TASK ITEM: Write out every line below that includes the word "repositores".

****************************************

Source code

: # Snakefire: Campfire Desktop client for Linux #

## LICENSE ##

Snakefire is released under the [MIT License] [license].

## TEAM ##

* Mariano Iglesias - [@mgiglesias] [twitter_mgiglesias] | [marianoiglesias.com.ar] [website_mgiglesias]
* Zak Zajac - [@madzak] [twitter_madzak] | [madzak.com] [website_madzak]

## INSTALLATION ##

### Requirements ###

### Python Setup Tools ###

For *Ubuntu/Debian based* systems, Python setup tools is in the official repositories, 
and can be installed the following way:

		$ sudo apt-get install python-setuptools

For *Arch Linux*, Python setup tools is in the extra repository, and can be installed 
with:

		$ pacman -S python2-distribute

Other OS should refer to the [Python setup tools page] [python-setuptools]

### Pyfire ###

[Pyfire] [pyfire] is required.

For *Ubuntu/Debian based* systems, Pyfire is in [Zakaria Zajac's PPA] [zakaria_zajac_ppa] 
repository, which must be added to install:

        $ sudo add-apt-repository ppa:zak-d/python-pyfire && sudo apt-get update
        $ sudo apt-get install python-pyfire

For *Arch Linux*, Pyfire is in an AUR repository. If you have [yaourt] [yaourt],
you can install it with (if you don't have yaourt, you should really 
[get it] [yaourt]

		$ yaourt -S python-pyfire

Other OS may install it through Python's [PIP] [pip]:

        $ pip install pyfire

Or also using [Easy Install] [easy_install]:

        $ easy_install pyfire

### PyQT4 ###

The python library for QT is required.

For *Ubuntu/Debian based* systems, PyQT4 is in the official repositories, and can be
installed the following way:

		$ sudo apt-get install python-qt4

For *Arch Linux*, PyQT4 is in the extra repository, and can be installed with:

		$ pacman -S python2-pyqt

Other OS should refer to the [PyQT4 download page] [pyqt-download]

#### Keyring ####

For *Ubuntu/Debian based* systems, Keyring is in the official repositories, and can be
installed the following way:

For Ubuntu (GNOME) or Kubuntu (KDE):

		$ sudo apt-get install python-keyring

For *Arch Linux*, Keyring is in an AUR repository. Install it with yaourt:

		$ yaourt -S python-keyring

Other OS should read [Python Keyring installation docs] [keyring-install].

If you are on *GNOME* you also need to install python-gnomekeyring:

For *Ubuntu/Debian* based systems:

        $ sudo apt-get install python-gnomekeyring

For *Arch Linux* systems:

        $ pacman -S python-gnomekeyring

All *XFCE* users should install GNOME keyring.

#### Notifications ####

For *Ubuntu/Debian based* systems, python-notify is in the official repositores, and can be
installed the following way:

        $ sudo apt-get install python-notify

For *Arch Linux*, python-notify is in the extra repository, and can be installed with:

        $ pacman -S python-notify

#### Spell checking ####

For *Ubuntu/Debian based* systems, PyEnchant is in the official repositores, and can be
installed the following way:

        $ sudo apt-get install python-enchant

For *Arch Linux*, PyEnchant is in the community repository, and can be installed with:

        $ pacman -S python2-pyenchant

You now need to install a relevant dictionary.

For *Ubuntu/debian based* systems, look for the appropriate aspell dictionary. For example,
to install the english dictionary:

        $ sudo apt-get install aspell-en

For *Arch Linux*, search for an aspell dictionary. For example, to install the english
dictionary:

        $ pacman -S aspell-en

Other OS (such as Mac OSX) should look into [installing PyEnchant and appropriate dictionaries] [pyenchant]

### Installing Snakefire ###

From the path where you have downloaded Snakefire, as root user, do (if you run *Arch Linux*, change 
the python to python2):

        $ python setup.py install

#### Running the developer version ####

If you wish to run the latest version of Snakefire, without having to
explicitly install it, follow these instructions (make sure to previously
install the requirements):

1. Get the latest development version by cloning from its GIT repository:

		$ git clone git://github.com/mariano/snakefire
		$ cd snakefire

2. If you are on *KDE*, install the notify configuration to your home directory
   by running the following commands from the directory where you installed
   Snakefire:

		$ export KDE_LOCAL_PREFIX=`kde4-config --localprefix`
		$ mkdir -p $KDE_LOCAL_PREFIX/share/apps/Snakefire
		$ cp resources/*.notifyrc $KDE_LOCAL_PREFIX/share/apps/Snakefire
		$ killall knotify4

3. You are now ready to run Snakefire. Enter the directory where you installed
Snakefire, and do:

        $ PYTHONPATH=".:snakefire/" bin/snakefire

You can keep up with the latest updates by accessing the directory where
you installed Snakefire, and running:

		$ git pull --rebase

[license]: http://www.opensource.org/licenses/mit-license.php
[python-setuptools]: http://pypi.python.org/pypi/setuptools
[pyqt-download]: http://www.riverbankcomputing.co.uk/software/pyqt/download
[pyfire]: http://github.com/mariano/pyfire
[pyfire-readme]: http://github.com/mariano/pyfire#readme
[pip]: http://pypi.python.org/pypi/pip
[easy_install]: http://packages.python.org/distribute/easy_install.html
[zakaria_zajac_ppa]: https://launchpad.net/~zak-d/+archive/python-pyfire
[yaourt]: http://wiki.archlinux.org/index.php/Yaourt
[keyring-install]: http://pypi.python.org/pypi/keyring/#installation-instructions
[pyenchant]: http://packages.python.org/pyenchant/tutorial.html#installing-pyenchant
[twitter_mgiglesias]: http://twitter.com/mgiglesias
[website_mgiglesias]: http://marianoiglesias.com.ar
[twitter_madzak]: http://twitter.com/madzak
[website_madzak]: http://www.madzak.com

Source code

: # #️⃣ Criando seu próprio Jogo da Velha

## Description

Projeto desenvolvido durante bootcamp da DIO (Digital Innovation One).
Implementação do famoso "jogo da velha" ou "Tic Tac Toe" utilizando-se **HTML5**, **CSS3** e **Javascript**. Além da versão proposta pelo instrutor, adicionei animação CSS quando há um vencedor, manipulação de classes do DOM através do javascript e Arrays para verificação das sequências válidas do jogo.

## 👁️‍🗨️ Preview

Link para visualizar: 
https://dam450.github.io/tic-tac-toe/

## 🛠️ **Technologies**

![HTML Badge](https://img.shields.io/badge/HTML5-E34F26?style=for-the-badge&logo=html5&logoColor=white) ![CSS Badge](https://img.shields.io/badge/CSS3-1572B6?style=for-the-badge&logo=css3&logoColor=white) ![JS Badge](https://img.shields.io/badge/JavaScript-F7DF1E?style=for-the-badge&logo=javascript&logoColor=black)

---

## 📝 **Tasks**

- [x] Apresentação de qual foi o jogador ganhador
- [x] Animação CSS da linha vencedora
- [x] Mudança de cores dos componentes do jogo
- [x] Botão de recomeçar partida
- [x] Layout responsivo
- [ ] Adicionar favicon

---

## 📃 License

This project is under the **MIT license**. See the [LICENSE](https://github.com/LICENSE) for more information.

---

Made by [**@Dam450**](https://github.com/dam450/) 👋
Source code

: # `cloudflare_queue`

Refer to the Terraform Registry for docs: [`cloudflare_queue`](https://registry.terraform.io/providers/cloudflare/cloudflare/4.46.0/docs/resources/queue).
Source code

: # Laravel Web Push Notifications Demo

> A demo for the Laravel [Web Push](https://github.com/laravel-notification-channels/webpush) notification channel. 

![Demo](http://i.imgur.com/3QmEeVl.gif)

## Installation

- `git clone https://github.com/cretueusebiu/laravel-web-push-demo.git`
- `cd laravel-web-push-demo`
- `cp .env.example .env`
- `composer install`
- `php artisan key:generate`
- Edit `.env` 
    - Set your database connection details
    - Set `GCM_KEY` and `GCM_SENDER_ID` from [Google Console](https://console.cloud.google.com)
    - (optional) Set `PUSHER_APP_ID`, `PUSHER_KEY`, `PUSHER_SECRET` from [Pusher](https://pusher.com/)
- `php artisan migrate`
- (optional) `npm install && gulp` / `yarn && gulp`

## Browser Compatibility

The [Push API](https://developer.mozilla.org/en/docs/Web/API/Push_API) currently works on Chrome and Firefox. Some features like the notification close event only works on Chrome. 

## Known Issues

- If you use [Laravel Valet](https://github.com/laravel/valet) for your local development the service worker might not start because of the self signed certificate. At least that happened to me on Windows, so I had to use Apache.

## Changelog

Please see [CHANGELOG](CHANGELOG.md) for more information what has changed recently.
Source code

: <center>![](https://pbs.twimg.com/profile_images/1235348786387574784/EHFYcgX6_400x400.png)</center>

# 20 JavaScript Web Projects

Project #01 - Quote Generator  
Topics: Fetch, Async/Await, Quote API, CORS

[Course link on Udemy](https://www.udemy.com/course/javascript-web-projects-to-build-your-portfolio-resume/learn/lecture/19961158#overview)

****************************************

ANSWER TO THIS EXERCISE:
For *Ubuntu/Debian based* systems, python-notify is in the official repositores, and can be
For *Ubuntu/Debian based* systems, PyEnchant is in the official repositores, and can be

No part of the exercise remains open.